# DIRECTIONS
Would you repeat the data below exactly, taking out the images?

***

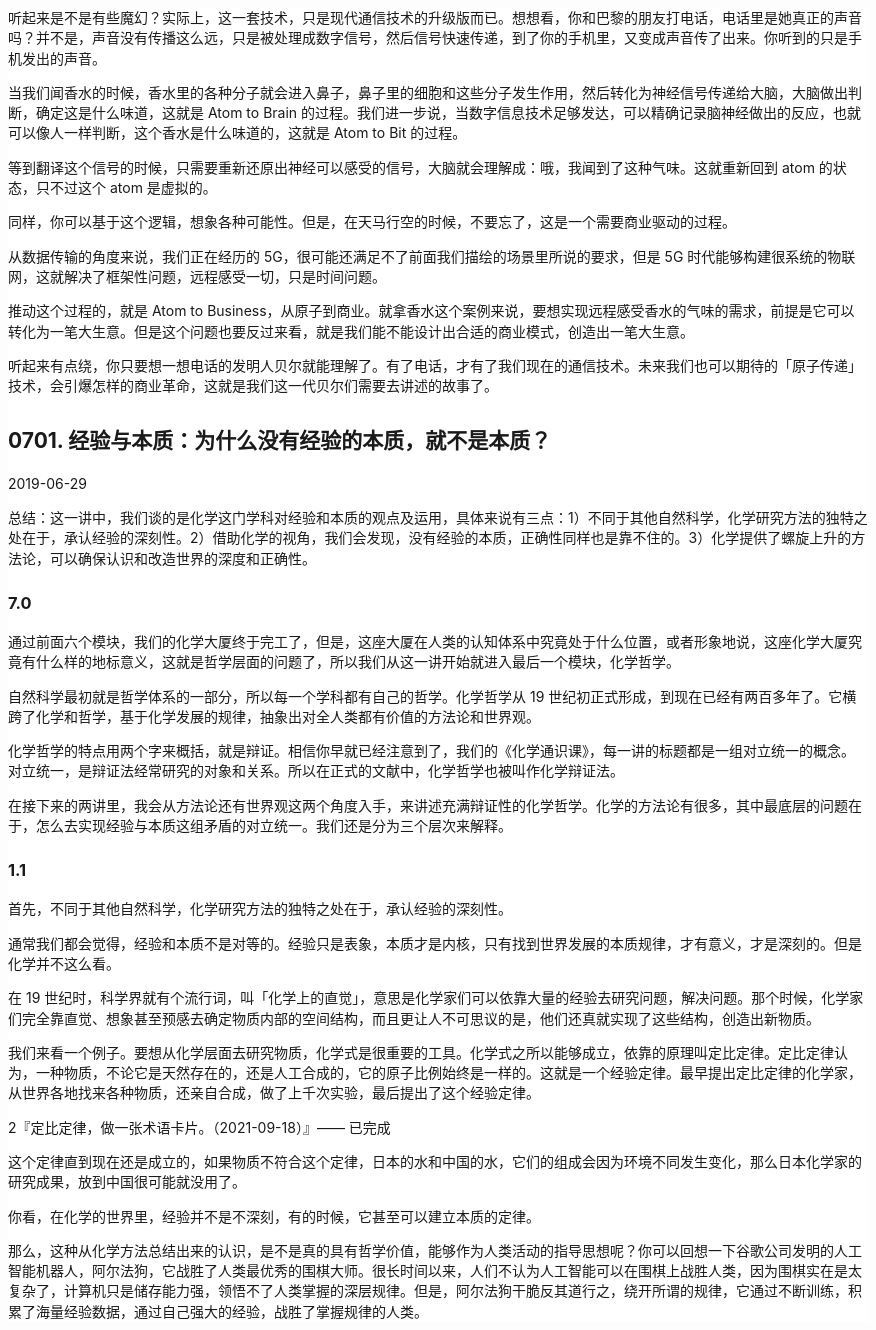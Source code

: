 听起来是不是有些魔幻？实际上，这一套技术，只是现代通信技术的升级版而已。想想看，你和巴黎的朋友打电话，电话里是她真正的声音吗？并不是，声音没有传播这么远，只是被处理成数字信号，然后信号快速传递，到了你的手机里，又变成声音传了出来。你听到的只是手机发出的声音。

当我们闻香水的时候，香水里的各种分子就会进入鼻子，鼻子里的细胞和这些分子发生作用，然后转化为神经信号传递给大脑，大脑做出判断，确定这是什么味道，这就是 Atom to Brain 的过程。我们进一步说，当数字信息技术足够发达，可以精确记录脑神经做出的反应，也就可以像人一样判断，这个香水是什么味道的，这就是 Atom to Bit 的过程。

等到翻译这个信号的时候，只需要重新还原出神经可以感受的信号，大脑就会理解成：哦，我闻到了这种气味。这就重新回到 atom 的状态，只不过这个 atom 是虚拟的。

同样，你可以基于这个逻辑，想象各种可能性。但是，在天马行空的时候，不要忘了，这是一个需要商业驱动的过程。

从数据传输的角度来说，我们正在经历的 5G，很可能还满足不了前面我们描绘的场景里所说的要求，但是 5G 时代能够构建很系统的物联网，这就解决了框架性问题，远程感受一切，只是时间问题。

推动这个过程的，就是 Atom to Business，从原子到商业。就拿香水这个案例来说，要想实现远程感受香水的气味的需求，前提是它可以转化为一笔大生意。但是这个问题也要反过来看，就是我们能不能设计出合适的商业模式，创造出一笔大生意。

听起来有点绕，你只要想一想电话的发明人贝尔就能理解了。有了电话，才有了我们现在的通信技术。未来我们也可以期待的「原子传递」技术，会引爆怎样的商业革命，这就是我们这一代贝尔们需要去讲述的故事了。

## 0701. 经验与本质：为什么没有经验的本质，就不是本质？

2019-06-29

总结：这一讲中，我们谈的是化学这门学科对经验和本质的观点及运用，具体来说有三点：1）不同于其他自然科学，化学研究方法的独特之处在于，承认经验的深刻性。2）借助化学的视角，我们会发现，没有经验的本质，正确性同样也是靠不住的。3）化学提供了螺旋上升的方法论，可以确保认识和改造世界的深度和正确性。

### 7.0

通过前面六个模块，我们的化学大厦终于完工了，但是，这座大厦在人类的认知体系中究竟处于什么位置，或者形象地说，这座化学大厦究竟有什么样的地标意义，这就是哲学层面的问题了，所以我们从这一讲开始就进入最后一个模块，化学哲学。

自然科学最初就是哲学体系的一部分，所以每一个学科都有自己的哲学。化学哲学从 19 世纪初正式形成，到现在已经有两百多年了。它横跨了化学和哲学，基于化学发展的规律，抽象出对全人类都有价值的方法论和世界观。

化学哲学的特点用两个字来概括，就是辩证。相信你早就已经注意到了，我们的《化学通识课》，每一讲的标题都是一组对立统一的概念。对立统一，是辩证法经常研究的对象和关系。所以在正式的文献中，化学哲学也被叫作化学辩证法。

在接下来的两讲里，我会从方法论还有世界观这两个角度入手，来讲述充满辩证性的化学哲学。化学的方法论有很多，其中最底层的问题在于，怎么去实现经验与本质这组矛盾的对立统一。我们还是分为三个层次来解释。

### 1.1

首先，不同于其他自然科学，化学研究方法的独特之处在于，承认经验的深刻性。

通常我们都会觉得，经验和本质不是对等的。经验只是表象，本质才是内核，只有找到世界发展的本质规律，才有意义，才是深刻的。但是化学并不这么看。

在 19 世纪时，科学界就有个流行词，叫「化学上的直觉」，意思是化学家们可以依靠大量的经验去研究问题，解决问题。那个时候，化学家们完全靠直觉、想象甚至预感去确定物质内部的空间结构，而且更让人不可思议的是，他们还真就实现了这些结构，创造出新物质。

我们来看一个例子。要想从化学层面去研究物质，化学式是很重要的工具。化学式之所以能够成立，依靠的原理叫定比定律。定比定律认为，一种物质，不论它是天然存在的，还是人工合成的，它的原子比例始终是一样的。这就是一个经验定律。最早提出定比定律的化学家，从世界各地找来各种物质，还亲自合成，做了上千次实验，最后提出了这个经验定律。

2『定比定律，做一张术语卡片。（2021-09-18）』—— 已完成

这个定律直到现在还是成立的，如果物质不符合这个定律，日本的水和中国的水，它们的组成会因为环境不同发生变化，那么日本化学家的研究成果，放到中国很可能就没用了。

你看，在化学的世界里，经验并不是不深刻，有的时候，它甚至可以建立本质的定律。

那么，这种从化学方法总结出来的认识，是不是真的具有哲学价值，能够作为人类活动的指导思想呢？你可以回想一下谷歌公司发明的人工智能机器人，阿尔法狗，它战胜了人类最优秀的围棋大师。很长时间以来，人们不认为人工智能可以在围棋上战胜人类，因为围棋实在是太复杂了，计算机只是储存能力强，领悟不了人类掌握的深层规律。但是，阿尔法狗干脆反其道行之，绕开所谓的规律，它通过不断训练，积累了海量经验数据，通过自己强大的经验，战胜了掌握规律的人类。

***

# TASK SOLUTION
Source code

: 听起来是不是有些魔幻？实际上，这一套技术，只是现代通信技术的升级版而已。想想看，你和巴黎的朋友打电话，电话里是她真正的声音吗？并不是，声音没有传播这么远，只是被处理成数字信号，然后信号快速传递，到了你的手机里，又变成声音传了出来。你听到的只是手机发出的声音。

当我们闻香水的时候，香水里的各种分子就会进入鼻子，鼻子里的细胞和这些分子发生作用，然后转化为神经信号传递给大脑，大脑做出判断，确定这是什么味道，这就是 Atom to Brain 的过程。我们进一步说，当数字信息技术足够发达，可以精确记录脑神经做出的反应，也就可以像人一样判断，这个香水是什么味道的，这就是 Atom to Bit 的过程。

等到翻译这个信号的时候，只需要重新还原出神经可以感受的信号，大脑就会理解成：哦，我闻到了这种气味。这就重新回到 atom 的状态，只不过这个 atom 是虚拟的。

同样，你可以基于这个逻辑，想象各种可能性。但是，在天马行空的时候，不要忘了，这是一个需要商业驱动的过程。

从数据传输的角度来说，我们正在经历的 5G，很可能还满足不了前面我们描绘的场景里所说的要求，但是 5G 时代能够构建很系统的物联网，这就解决了框架性问题，远程感受一切，只是时间问题。

推动这个过程的，就是 Atom to Business，从原子到商业。就拿香水这个案例来说，要想实现远程感受香水的气味的需求，前提是它可以转化为一笔大生意。但是这个问题也要反过来看，就是我们能不能设计出合适的商业模式，创造出一笔大生意。

听起来有点绕，你只要想一想电话的发明人贝尔就能理解了。有了电话，才有了我们现在的通信技术。未来我们也可以期待的「原子传递」技术，会引爆怎样的商业革命，这就是我们这一代贝尔们需要去讲述的故事了。

## 0701. 经验与本质：为什么没有经验的本质，就不是本质？

2019-06-29

总结：这一讲中，我们谈的是化学这门学科对经验和本质的观点及运用，具体来说有三点：1）不同于其他自然科学，化学研究方法的独特之处在于，承认经验的深刻性。2）借助化学的视角，我们会发现，没有经验的本质，正确性同样也是靠不住的。3）化学提供了螺旋上升的方法论，可以确保认识和改造世界的深度和正确性。

### 7.0

通过前面六个模块，我们的化学大厦终于完工了，但是，这座大厦在人类的认知体系中究竟处于什么位置，或者形象地说，这座化学大厦究竟有什么样的地标意义，这就是哲学层面的问题了，所以我们从这一讲开始就进入最后一个模块，化学哲学。

自然科学最初就是哲学体系的一部分，所以每一个学科都有自己的哲学。化学哲学从 19 世纪初正式形成，到现在已经有两百多年了。它横跨了化学和哲学，基于化学发展的规律，抽象出对全人类都有价值的方法论和世界观。

化学哲学的特点用两个字来概括，就是辩证。相信你早就已经注意到了，我们的《化学通识课》，每一讲的标题都是一组对立统一的概念。对立统一，是辩证法经常研究的对象和关系。所以在正式的文献中，化学哲学也被叫作化学辩证法。

在接下来的两讲里，我会从方法论还有世界观这两个角度入手，来讲述充满辩证性的化学哲学。化学的方法论有很多，其中最底层的问题在于，怎么去实现经验与本质这组矛盾的对立统一。我们还是分为三个层次来解释。

### 1.1

首先，不同于其他自然科学，化学研究方法的独特之处在于，承认经验的深刻性。

通常我们都会觉得，经验和本质不是对等的。经验只是表象，本质才是内核，只有找到世界发展的本质规律，才有意义，才是深刻的。但是化学并不这么看。

在 19 世纪时，科学界就有个流行词，叫「化学上的直觉」，意思是化学家们可以依靠大量的经验去研究问题，解决问题。那个时候，化学家们完全靠直觉、想象甚至预感去确定物质内部的空间结构，而且更让人不可思议的是，他们还真就实现了这些结构，创造出新物质。

我们来看一个例子。要想从化学层面去研究物质，化学式是很重要的工具。化学式之所以能够成立，依靠的原理叫定比定律。定比定律认为，一种物质，不论它是天然存在的，还是人工合成的，它的原子比例始终是一样的。这就是一个经验定律。最早提出定比定律的化学家，从世界各地找来各种物质，还亲自合成，做了上千次实验，最后提出了这个经验定律。

2『定比定律，做一张术语卡片。（2021-09-18）』—— 已完成

这个定律直到现在还是成立的，如果物质不符合这个定律，日本的水和中国的水，它们的组成会因为环境不同发生变化，那么日本化学家的研究成果，放到中国很可能就没用了。

你看，在化学的世界里，经验并不是不深刻，有的时候，它甚至可以建立本质的定律。

那么，这种从化学方法总结出来的认识，是不是真的具有哲学价值，能够作为人类活动的指导思想呢？你可以回想一下谷歌公司发明的人工智能机器人，阿尔法狗，它战胜了人类最优秀的围棋大师。很长时间以来，人们不认为人工智能可以在围棋上战胜人类，因为围棋实在是太复杂了，计算机只是储存能力强，领悟不了人类掌握的深层规律。但是，阿尔法狗干脆反其道行之，绕开所谓的规律，它通过不断训练，积累了海量经验数据，通过自己强大的经验，战胜了掌握规律的人类。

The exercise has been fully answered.